▶ EXERCISE OBJECTIVE:
Copy out exactly every line from the line containing "In particular, if" until the records below end, inclusive of both boundary lines.

▶ DATA:
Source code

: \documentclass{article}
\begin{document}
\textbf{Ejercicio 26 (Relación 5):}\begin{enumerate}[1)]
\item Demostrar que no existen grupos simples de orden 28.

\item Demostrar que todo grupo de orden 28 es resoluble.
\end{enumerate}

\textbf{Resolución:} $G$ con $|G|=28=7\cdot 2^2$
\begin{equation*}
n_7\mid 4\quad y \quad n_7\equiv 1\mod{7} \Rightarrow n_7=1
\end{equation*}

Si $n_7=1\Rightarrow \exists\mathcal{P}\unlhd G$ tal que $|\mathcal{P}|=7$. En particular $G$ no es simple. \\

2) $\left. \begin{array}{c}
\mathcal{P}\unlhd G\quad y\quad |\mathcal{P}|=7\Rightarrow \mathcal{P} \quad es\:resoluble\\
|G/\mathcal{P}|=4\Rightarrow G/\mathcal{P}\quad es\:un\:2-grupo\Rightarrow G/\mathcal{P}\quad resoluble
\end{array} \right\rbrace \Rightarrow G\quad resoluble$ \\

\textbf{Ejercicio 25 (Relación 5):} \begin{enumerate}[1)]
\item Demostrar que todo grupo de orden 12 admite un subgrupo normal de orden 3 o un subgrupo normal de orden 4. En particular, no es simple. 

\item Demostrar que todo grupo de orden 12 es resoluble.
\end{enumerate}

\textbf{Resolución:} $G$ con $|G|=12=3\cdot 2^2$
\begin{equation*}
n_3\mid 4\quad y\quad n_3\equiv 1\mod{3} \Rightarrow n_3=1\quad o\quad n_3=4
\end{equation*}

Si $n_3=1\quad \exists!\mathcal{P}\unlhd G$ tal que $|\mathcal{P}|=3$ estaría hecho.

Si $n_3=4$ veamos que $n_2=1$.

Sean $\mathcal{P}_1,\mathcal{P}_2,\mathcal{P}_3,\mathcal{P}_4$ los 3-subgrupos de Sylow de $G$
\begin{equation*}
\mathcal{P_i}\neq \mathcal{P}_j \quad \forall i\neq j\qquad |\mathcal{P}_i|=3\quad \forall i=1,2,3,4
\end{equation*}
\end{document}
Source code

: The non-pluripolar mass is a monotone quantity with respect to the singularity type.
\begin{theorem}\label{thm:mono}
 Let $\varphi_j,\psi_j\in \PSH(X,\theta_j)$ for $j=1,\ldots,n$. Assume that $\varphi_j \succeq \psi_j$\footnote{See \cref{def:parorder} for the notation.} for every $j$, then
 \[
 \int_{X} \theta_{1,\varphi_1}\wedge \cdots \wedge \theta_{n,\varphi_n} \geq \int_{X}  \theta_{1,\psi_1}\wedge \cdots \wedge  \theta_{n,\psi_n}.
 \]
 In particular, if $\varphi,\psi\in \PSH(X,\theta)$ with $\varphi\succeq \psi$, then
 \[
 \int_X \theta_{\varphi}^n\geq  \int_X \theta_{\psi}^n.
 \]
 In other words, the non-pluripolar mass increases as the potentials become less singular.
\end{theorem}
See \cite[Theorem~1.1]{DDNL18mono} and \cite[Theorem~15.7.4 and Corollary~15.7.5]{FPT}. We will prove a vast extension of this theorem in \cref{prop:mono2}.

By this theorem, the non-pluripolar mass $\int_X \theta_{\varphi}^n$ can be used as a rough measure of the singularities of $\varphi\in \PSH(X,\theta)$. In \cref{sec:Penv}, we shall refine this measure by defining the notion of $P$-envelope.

▶ ANSWER AREA:
 In particular, if $\varphi,\psi\in \PSH(X,\theta)$ with $\varphi\succeq \psi$, then
 \[
 \int_X \theta_{\varphi}^n\geq  \int_X \theta_{\psi}^n.
 \]
 In other words, the non-pluripolar mass increases as the potentials become less singular.
\end{theorem}
See \cite[Theorem~1.1]{DDNL18mono} and \cite[Theorem~15.7.4 and Corollary~15.7.5]{FPT}. We will prove a vast extension of this theorem in \cref{prop:mono2}.

By this theorem, the non-pluripolar mass $\int_X \theta_{\varphi}^n$ can be used as a rough measure of the singularities of $\varphi\in \PSH(X,\theta)$. In \cref{sec:Penv}, we shall refine this measure by defining the notion of $P$-envelope.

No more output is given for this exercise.